Nonunion jobs typically do not have guaranteed raises. Instead, pay increases tend to vary by industry, company, location and job performance. Eighty percent of organizations surveyed by compensation research and software firm Payscale in late 2022 said they planned to provide base pay increases this year, with 56% planning to give bumps of more than 3%.

However, data show that U.S. wages have struggled to keep up with inflation over the past two years. While average U.S. wage growth finally began outpacing price increases in May, many Americans say they still haven’t caught up to the big run-up in prices.

US wage growth is finally outpacing inflation. Many Americans aren't feeling it.

Future of COLA

If the UAW secures a COLA provision in its contract negotiations, that could help “set a new standard” for other union contracts, according to Givan of Rutgers.

“Other workers will also fight for a cost-of-living increase,” she said.
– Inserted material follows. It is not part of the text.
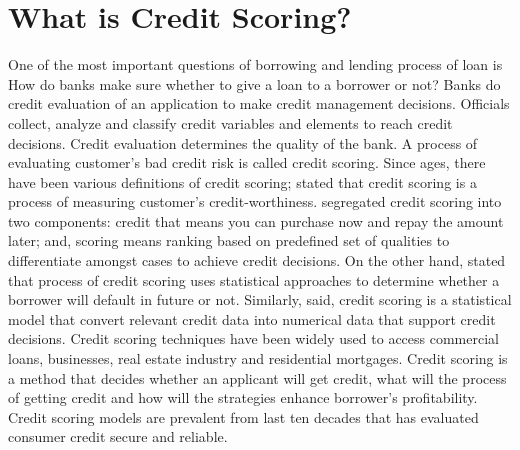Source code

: {\section{What is Credit Scoring?}\label{C.risk}
One of the most important questions of borrowing and lending process of loan is How do banks make sure whether to give a loan to a borrower or not? Banks do credit evaluation of an application to make credit management decisions. Officials collect, analyze and classify credit variables and elements to reach credit decisions. Credit evaluation determines the quality of the bank. A process of evaluating customer's bad credit risk is called credit scoring. Since ages, there have been various definitions of credit scoring; \citet{hand1998consumer} stated that credit scoring is a process of measuring customer's credit-worthiness. \citep{anderson2007credit} segregated credit scoring into two components: credit that means you can purchase now and repay the amount later; and, scoring means ranking based on predefined set of qualities to differentiate amongst cases to achieve credit decisions. On the other hand, \citet{gup2005commercial} stated that process of credit scoring uses statistical approaches to determine whether a borrower will default in future or not. Similarly, \citet{beynon2005optimizing} said, credit scoring is a statistical model that convert relevant credit data into numerical data that support credit decisions. \citep{gup2005commercial} Credit scoring techniques have been widely used to access commercial loans, businesses, real estate industry and residential mortgages. \citep{thomas2002credit} Credit scoring is a method that decides whether an applicant will get credit, what will the process of getting credit and how will the strategies enhance borrower's profitability. Credit scoring models are prevalent from last ten decades that has evaluated consumer credit secure and reliable. 

}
While there’s no good data that shows the state of COLA provisions, a number of unions have started demanding cost-of-living adjustments in recent months. Canada’s British Columbia General Employees’ Union and Hospital Employees’ Union, for instance, both secured deals last year that include COLA clauses.

Whether more contracts will include COLA depends on inflation levels and union power, according to Cedric de Leon, a professor of sociology and labor studies at the University of Massachusetts Amherst.

If high inflation continues, “then I would bet that the labor movement continues to explore this sort of older COLA mechanism for addressing that,” he said, adding that an increase in union participation would also make future COLA provisions more likely.

But if inflation continues to ease, then contract negotiators may not prioritize COLA and instead focus on giving employees an overall pay increase.

“The thing is that we're living through history,” de Leon said. “We don’t actually know (what to expect). So it's just up in the air.”